Properties of Inscribed Triangles

Every triangle can be inscribed in a circle. This isn’t true for all polygons, but it’s always true for triangles. The circumcenter may fall inside the triangle (for acute triangles), on the hypotenuse (for right triangles), or outside the triangle (for obtuse triangles), but it always exists.

One of the most elegant results in geometry involves triangles inscribed in a semicircle. If one side of the triangle is the diameter of the circle, the angle opposite that side is always exactly 90°. This holds no matter where you place the third vertex on the semicircle. The result is known as Thales’ theorem, and it means any triangle inscribed in a semicircle is a right triangle.

Properties of Inscribed Quadrilaterals

A four-sided polygon inscribed in a circle is called a cyclic quadrilateral, and it has a property that regular quadrilaterals don’t necessarily share: opposite angles always add up to 180°. If one angle is 70°, the angle directly across from it is 110°. If one is 90°, the opposite is also 90°. This works for both pairs of opposite angles in the shape.

Cyclic quadrilaterals also follow a relationship called Ptolemy’s theorem, which connects the sides and diagonals. If the four sides are a, b, c, and d (in order), and the two diagonals are p and q, then ac + bd = pq. In plain terms, the sum of the products of opposite sides equals the product of the diagonals. This relationship only holds when the quadrilateral is inscribed in a circle.

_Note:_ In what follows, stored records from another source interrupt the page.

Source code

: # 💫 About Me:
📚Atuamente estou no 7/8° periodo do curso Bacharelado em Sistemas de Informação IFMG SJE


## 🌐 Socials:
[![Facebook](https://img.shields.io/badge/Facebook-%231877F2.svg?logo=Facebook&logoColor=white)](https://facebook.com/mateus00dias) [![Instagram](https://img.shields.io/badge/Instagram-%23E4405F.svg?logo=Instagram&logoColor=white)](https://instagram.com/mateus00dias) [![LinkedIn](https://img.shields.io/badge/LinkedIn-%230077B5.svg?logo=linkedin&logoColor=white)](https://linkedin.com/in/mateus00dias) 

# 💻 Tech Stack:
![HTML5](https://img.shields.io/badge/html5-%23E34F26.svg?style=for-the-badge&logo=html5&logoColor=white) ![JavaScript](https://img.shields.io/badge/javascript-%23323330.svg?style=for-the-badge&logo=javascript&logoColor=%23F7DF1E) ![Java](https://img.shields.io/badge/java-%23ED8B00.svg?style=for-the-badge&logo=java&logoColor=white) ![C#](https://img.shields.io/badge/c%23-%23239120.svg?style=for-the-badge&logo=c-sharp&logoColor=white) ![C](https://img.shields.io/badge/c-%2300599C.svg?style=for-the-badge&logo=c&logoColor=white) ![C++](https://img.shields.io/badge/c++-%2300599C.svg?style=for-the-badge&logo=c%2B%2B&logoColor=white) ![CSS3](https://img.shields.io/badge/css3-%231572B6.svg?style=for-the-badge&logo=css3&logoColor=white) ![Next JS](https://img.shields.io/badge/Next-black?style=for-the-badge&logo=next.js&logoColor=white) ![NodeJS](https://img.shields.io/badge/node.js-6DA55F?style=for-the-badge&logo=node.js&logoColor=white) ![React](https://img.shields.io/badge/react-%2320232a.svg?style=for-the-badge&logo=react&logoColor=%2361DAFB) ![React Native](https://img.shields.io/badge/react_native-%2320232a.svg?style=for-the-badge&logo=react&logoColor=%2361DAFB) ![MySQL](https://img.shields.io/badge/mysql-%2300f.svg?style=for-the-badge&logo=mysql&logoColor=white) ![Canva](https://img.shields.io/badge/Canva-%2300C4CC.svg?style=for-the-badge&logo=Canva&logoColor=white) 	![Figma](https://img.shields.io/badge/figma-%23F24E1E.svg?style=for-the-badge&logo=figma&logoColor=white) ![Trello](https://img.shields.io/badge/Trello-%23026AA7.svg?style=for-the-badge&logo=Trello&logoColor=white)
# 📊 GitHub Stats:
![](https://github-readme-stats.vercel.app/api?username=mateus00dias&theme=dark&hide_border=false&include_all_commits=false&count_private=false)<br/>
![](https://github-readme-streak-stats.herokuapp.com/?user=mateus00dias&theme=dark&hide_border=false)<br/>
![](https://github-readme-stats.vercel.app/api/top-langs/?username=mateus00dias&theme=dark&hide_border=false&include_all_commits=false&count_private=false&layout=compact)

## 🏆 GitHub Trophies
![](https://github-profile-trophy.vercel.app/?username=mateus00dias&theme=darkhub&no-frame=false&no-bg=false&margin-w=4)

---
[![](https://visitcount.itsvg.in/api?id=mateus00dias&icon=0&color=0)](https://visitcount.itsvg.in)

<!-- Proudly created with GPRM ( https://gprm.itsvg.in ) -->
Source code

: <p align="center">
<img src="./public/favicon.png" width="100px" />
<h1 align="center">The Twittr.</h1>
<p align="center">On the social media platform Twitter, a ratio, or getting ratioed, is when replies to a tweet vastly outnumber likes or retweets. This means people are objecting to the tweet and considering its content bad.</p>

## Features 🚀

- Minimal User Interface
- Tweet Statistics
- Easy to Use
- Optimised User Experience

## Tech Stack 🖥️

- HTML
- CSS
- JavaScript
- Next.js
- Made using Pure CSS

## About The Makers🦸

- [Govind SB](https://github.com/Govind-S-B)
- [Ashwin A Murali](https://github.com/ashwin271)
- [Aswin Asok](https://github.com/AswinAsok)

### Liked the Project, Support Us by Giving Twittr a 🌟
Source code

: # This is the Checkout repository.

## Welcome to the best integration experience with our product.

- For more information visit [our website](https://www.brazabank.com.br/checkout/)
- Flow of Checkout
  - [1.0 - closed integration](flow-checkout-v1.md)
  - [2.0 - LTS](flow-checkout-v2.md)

Regular Inscribed Polygons and Formulas

A regular inscribed polygon has all sides equal and all angles equal, with every vertex on the circle. Regular inscribed polygons are especially useful because their geometry is predictable and follows clean formulas.

For a regular polygon with n sides inscribed in a circle of radius r, each side has a length of 2r sin(π/n). As you increase the number of sides, each individual side gets shorter, but the total perimeter grows and approaches the circumference of the circle. The full perimeter is 2nr sin(π/n).

This convergence toward the circle’s circumference is historically significant. Archimedes used inscribed and circumscribed polygons to estimate pi. By calculating the perimeters of 96-sided polygons both inside and outside a circle, he pinned pi between 3.1408 and 3.1429. The inscribed polygon’s perimeter is always slightly less than the circle’s circumference (since it cuts across the interior), while the circumscribed polygon’s perimeter is always slightly more (since it extends beyond the circle). Adding more sides narrows the gap.

Which Polygons Can Be Inscribed

Not every polygon can be inscribed in a circle. All triangles can, and all regular polygons (equilateral triangles, squares, regular pentagons, etc.) can. But irregular quadrilaterals and other shapes with uneven angles often cannot. A quadrilateral can only be inscribed if its opposite angles sum to 180°. If they don’t, there’s no single circle that passes through all four corners.

For polygons with five or more sides, the conditions get more complex. In general, you need a specific geometric relationship between the vertices for a circumscircle to exist. Regular polygons always satisfy these conditions because their symmetry guarantees that all vertices are the same distance from the center.